(Dataset entries)
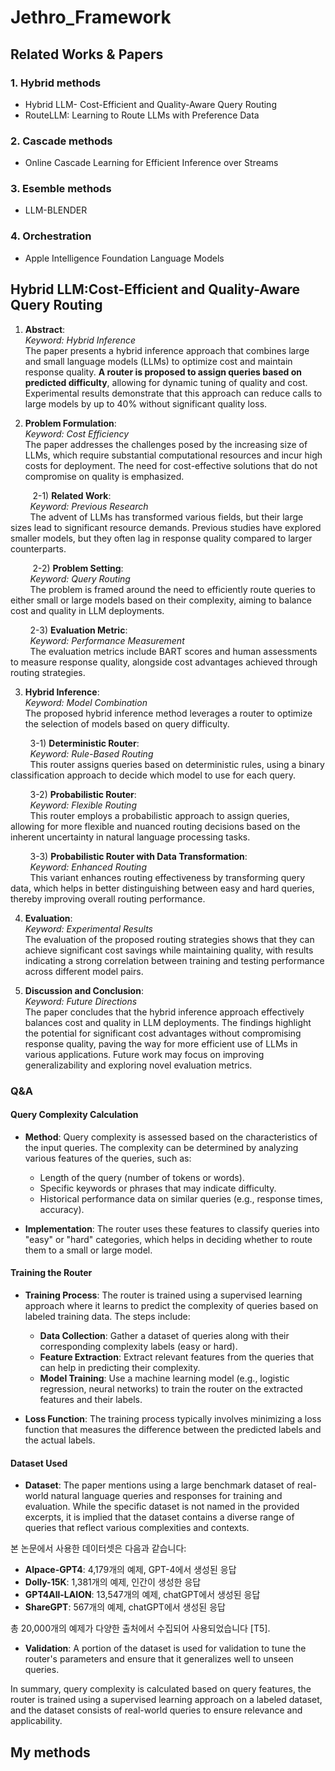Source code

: # Jethro_Framework  

## Related Works & Papers  
### 1. Hybrid methods  
* Hybrid LLM- Cost-Efficient and Quality-Aware Query Routing
* RouteLLM: Learning to Route LLMs with Preference Data
### 2. Cascade methods
* Online Cascade Learning for Efficient Inference over Streams
### 3. Esemble methods
* LLM-BLENDER
### 4. Orchestration
* Apple Intelligence Foundation Language Models

## Hybrid LLM:Cost-Efficient and Quality-Aware Query Routing

1) **Abstract**:  
*Keyword: Hybrid Inference*  
The paper presents a hybrid inference approach that combines large and small language models (LLMs) to optimize cost and maintain response quality. **A router is proposed to assign queries based on predicted difficulty**, allowing for dynamic tuning of quality and cost. Experimental results demonstrate that this approach can reduce calls to large models by up to 40% without significant quality loss.

2) **Problem Formulation**:  
*Keyword: Cost Efficiency*  
The paper addresses the challenges posed by the increasing size of LLMs, which require substantial computational resources and incur high costs for deployment. The need for cost-effective solutions that do not compromise on quality is emphasized.

 &nbsp;&nbsp;&nbsp;&nbsp;&nbsp;&nbsp;&nbsp;&nbsp; 2-1) **Related Work**:  
 &nbsp;&nbsp;&nbsp;&nbsp;&nbsp;&nbsp;&nbsp;&nbsp;*Keyword: Previous Research*  
 &nbsp;&nbsp;&nbsp;&nbsp;&nbsp;&nbsp;&nbsp;&nbsp;The advent of LLMs has transformed various fields, but their large sizes lead to significant resource demands. Previous studies have explored smaller models, but they often lag in response quality compared to larger counterparts.

 &nbsp;&nbsp;&nbsp;&nbsp;&nbsp;&nbsp;&nbsp;&nbsp; 2-2) **Problem Setting**:  
 &nbsp;&nbsp;&nbsp;&nbsp;&nbsp;&nbsp;&nbsp;&nbsp;*Keyword: Query Routing*  
 &nbsp;&nbsp;&nbsp;&nbsp;&nbsp;&nbsp;&nbsp;&nbsp;The problem is framed around the need to efficiently route queries to either small or large models based on their complexity, aiming to balance cost and quality in LLM deployments.

 &nbsp;&nbsp;&nbsp;&nbsp;&nbsp;&nbsp;&nbsp;&nbsp;2-3) **Evaluation Metric**:  
 &nbsp;&nbsp;&nbsp;&nbsp;&nbsp;&nbsp;&nbsp;&nbsp;*Keyword: Performance Measurement*  
 &nbsp;&nbsp;&nbsp;&nbsp;&nbsp;&nbsp;&nbsp;&nbsp;The evaluation metrics include BART scores and human assessments to measure response quality, alongside cost advantages achieved through routing strategies.

3) **Hybrid Inference**:  
*Keyword: Model Combination*  
The proposed hybrid inference method leverages a router to optimize the selection of models based on query difficulty.

 &nbsp;&nbsp;&nbsp;&nbsp;&nbsp;&nbsp;&nbsp;&nbsp;3-1) **Deterministic Router**:  
 &nbsp;&nbsp;&nbsp;&nbsp;&nbsp;&nbsp;&nbsp;&nbsp;*Keyword: Rule-Based Routing*  
 &nbsp;&nbsp;&nbsp;&nbsp;&nbsp;&nbsp;&nbsp;&nbsp;This router assigns queries based on deterministic rules, using a binary classification approach to decide which model to use for each query.

 &nbsp;&nbsp;&nbsp;&nbsp;&nbsp;&nbsp;&nbsp;&nbsp;3-2) **Probabilistic Router**:  
 &nbsp;&nbsp;&nbsp;&nbsp;&nbsp;&nbsp;&nbsp;&nbsp;*Keyword: Flexible Routing*  
 &nbsp;&nbsp;&nbsp;&nbsp;&nbsp;&nbsp;&nbsp;&nbsp;This router employs a probabilistic approach to assign queries, allowing for more flexible and nuanced routing decisions based on the inherent uncertainty in natural language processing tasks.

 &nbsp;&nbsp;&nbsp;&nbsp;&nbsp;&nbsp;&nbsp;&nbsp;3-3) **Probabilistic Router with Data Transformation**:  
 &nbsp;&nbsp;&nbsp;&nbsp;&nbsp;&nbsp;&nbsp;&nbsp;*Keyword: Enhanced Routing*  
 &nbsp;&nbsp;&nbsp;&nbsp;&nbsp;&nbsp;&nbsp;&nbsp;This variant enhances routing effectiveness by transforming query data, which helps in better distinguishing between easy and hard queries, thereby improving overall routing performance.

4) **Evaluation**:  
*Keyword: Experimental Results*  
The evaluation of the proposed routing strategies shows that they can achieve significant cost savings while maintaining quality, with results indicating a strong correlation between training and testing performance across different model pairs.

5) **Discussion and Conclusion**:  
*Keyword: Future Directions*  
The paper concludes that the hybrid inference approach effectively balances cost and quality in LLM deployments. The findings highlight the potential for significant cost advantages without compromising response quality, paving the way for more efficient use of LLMs in various applications. Future work may focus on improving generalizability and exploring novel evaluation metrics.

### Q&A
#### Query Complexity Calculation
* **Method**: Query complexity is assessed based on the characteristics of the input queries. The complexity can be determined by analyzing various features of the queries, such as:
  - Length of the query (number of tokens or words).
  - Specific keywords or phrases that may indicate difficulty.
  - Historical performance data on similar queries (e.g., response times, accuracy).
  
* **Implementation**: The router uses these features to classify queries into "easy" or "hard" categories, which helps in deciding whether to route them to a small or large model.

#### Training the Router
* **Training Process**: The router is trained using a supervised learning approach where it learns to predict the complexity of queries based on labeled training data. The steps include:
  - **Data Collection**: Gather a dataset of queries along with their corresponding complexity labels (easy or hard).
  - **Feature Extraction**: Extract relevant features from the queries that can help in predicting their complexity.
  - **Model Training**: Use a machine learning model (e.g., logistic regression, neural networks) to train the router on the extracted features and their labels.

* **Loss Function**: The training process typically involves minimizing a loss function that measures the difference between the predicted labels and the actual labels.

#### Dataset Used
* **Dataset**: The paper mentions using a large benchmark dataset of real-world natural language queries and responses for training and evaluation. While the specific dataset is not named in the provided excerpts, it is implied that the dataset contains a diverse range of queries that reflect various complexities and contexts.

본 논문에서 사용한 데이터셋은 다음과 같습니다:

- **Alpace-GPT4**: 4,179개의 예제, GPT-4에서 생성된 응답
- **Dolly-15K**: 1,381개의 예제, 인간이 생성한 응답
- **GPT4All-LAION**: 13,547개의 예제, chatGPT에서 생성된 응답
- **ShareGPT**: 567개의 예제, chatGPT에서 생성된 응답

총 20,000개의 예제가 다양한 출처에서 수집되어 사용되었습니다 [T5].

* **Validation**: A portion of the dataset is used for validation to tune the router's parameters and ensure that it generalizes well to unseen queries.

In summary, query complexity is calculated based on query features, the router is trained using a supervised learning approach on a labeled dataset, and the dataset consists of real-world queries to ensure relevance and applicability.

## My methods


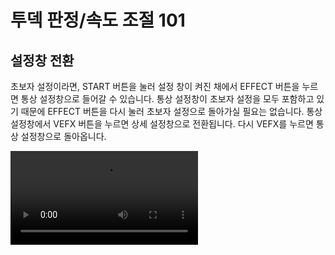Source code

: # 투덱 판정/속도 조절 101

## 설정창 전환

초보자 설정이라면, START 버튼을 눌러 설정 창이 켜진 채에서 EFFECT 버튼을 누르면 통상 설정창으로 들어갈 수 있습니다. 통상 설정창이 초보자 설정을 모두 포함하고 있기 때문에 EFFECT 버튼을 다시 눌러 초보자 설정으로 돌아가실 필요는 없습니다. 통상 설정창에서 VEFX 버튼을 누르면 상세 설정창으로 전환됩니다. 다시 VEFX를 누르면 통상 설정창으로 돌아옵니다.

<video src="./video_tips/windowchange.mp4"></video>
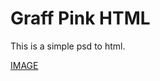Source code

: # Graff Pink HTML 
This is a simple psd to html.



[IMAGE](http://img.youtube.com/vi/bMwAjxEmXXA/0.jpg)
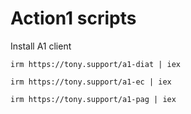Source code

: # Action1 scripts

Install A1 client

	irm https://tony.support/a1-diat | iex
  
	irm https://tony.support/a1-ec | iex
 
 	irm https://tony.support/a1-pag | iex
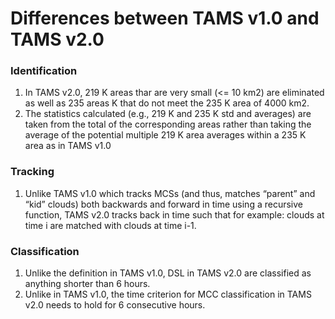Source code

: # Differences between TAMS v1.0 and TAMS v2.0

### Identification
1)	In TAMS v2.0, 219 K areas thar are very small (<= 10 km2) are eliminated as well as 235 areas K that do not meet the 235 K area of 4000 km2. 
2)	The statistics calculated (e.g., 219 K and 235 K std and averages) are taken from the total of the corresponding areas rather than taking the average of the potential multiple 219 K area averages within a 235 K area as in TAMS v1.0 

### Tracking
1)	Unlike TAMS v1.0 which tracks MCSs (and thus, matches “parent” and “kid” clouds) both backwards and forward in time using a recursive function, TAMS v2.0 tracks back in time such that for example: clouds at time i are matched with clouds at time i-1. 

### Classification
1)	Unlike the definition in TAMS v1.0, DSL in TAMS v2.0 are classified as anything shorter than 6 hours. 
2)	Unlike in TAMS v1.0, the time criterion for MCC classification in TAMS v2.0 needs to hold for 6 consecutive hours.
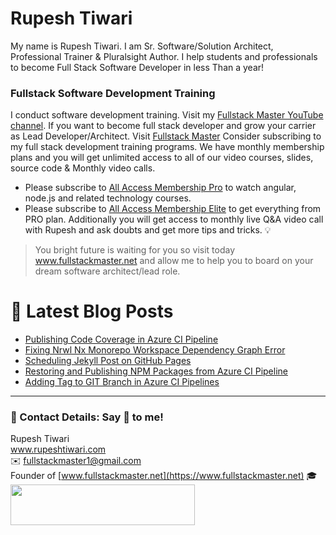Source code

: # Rupesh Tiwari

My name is Rupesh Tiwari. I am Sr. Software/Solution Architect, Professional Trainer & Pluralsight Author. I help students and professionals to become Full Stack Software Developer in less Than a year!

### Fullstack Software Development Training

I conduct software development training. Visit my [Fullstack Master YouTube channel](https://youtube.com/fullstackmaster). If you want to become full stack developer and grow your carrier as Lead Developer/Architect. Visit [Fullstack Master](https://www.fullstackmaster.net) Consider subscribing to my full stack development training programs. We have monthly membership plans and you will get unlimited access to all of our video courses, slides, source code & Monthly video calls.

- Please subscribe to [All Access Membership Pro](www.fullstackmaster.net/pro) to watch angular, node.js and related technology courses.
- Please subscribe to [All Access Membership Elite](www.fullstackmaster.net/elite) to get everything from PRO plan. Additionally you will get access to monthly live Q&A video call with Rupesh and ask doubts and get more tips and tricks.
💡
> You bright future is waiting for you so visit today www.fullstackmaster.net and allow me to help you to board on your dream software architect/lead role.

# 📩 Latest Blog Posts

<!-- BLOG-POST-LIST:START -->
- [Publishing Code Coverage in Azure CI Pipeline](https://www.rupeshtiwari.com/publishing-code-coverage-in-azure-ci-pipeline/)
- [Fixing Nrwl Nx Monorepo Workspace Dependency Graph Error](https://www.rupeshtiwari.com/fixing-nrwl-nx-monorepo-dependency-graph-error/)
- [Scheduling Jekyll Post on GitHub Pages](https://www.rupeshtiwari.com/scheduling-jekyll-post-on-github-pages/)
- [Restoring and Publishing NPM Packages from Azure CI Pipeline](https://www.rupeshtiwari.com/restoring-and-publishing-npm-from-azure-ci-pipeline/)
- [Adding Tag to GIT Branch in Azure CI Pipelines](https://www.rupeshtiwari.com/adding-tag-to-git-branch-in-azure-ci-pipelines/)
<!-- BLOG-POST-LIST:END -->

---

### 💖 Contact Details: Say 👋 to me!

Rupesh Tiwari\
www.rupeshtiwari.com \
✉️ <fullstackmaster1@gmail.com> \
Founder of [www.fullstackmaster.net](https://www.fullstackmaster.net) 🎓 \
[<img src="https://i.imgur.com/9OCLciM.png" width="295" height="65">](http://www.fullstackmaster.net)
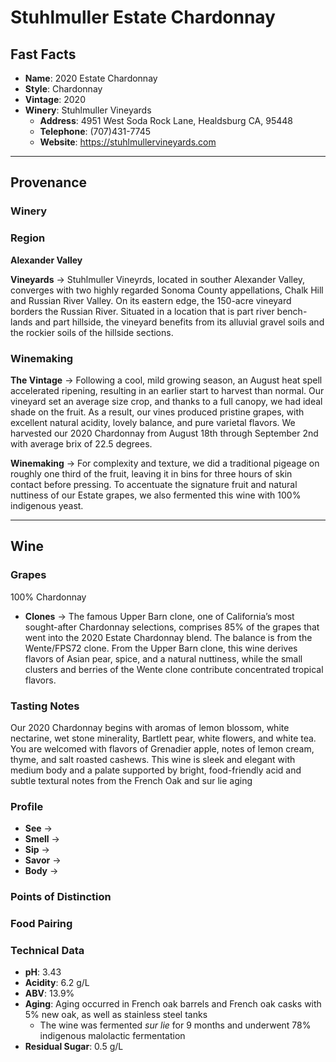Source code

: # Stuhlmuller Estate Chardonnay
## Fast Facts
 - **Name**:  2020 Estate Chardonnay
 - **Style**: Chardonnay
 - **Vintage**: 2020
 - **Winery**: Stuhlmuller Vineyards
     - **Address**: 4951 West Soda Rock Lane, Healdsburg CA, 95448
     - **Telephone**: (707)431-7745
     - **Website**: https://stuhlmullervineyards.com
- - - -

## Provenance
### Winery

### Region
**Alexander Valley**

**Vineyards** → Stuhlmuller Vineyrds, located in souther Alexander Valley, converges with two highly regarded Sonoma County appellations, Chalk Hill and Russian River Valley. On its eastern edge, the 150-acre vineyard borders the Russian River. Situated in a location that is part river bench-lands and part hillside, the vineyard benefits from its alluvial gravel soils and the rockier soils of the hillside sections.

### Winemaking 
**The Vintage** → Following a cool, mild growing season, an August heat spell accelerated ripening, resulting in an earlier start to harvest than normal. Our vineyard set an average size crop, and thanks to a full canopy, we had ideal shade on the fruit. As a result, our vines produced pristine grapes, with excellent natural acidity, lovely balance, and pure varietal flavors. We harvested our 2020 Chardonnay from August 18th through September 2nd with average brix of 22.5 degrees.

**Winemaking** → For complexity and texture, we did a traditional pigeage on roughly one third of the fruit, leaving it in bins for three hours of skin contact before pressing. To accentuate the signature fruit and natural nuttiness of our Estate grapes, we also fermented this wine with 100% indigenous yeast.
- - - -

## Wine
### Grapes
100% Chardonnay
 - **Clones** → The famous Upper Barn clone, one of California’s most sought-after Chardonnay selections, comprises 85% of the grapes that went into the 2020 Estate Chardonnay blend. The balance is from the Wente/FPS72 clone. From the Upper Barn clone, this wine derives flavors of Asian pear, spice, and a natural nuttiness, while the small clusters and berries of the Wente clone contribute concentrated tropical flavors.

### Tasting Notes
Our 2020 Chardonnay begins with aromas of lemon blossom, white nectarine, wet stone minerality, Bartlett pear, white flowers, and white tea. You are welcomed with flavors of Grenadier apple, notes of lemon cream, thyme, and salt roasted cashews. This wine is sleek and elegant with medium body and a palate supported by bright, food-friendly acid and subtle textural notes from the French Oak and sur lie aging

### Profile
 - **See** →  
 - **Smell** → 
 - **Sip** → 
 - **Savor** → 
 - **Body** → 

### Points of Distinction

### Food Pairing

### Technical Data
 - **pH**: 3.43
 - **Acidity**: 6.2 g/L
 - **ABV**: 13.9%
 - **Aging**: Aging occurred in French oak barrels and French oak casks with 5% new oak, as well as stainless steel tanks
     - The wine was fermented *sur lie* for 9 months and underwent 78% indigenous malolactic fermentation
 - **Residual Sugar**: 0.5 g/L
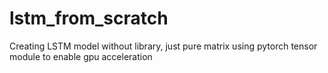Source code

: # lstm_from_scratch
Creating LSTM model without library, just pure matrix using pytorch tensor module to enable gpu acceleration
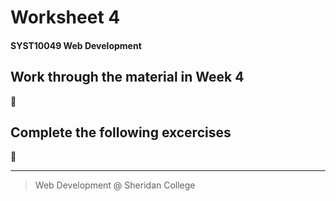 # Worksheet 4
#### SYST10049 Web Development

## Work through the material in Week 4

:construction:

## Complete the following excercises

:construction:







---

> Web Development @ Sheridan College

**Exercise directions:** Retype only the lines from the one with "- **Residual Sugar**: 0.5 g/L" through the final line of the entries, please, and keep the pictures out.

**Written solution:**
 - **Residual Sugar**: 0.5 g/L
Source code

: # lstm_from_scratch
Creating LSTM model without library, just pure matrix using pytorch tensor module to enable gpu acceleration
 # Worksheet 4
#### SYST10049 Web Development

## Work through the material in Week 4

:construction:

## Complete the following excercises

:construction:







---

> Web Development @ Sheridan College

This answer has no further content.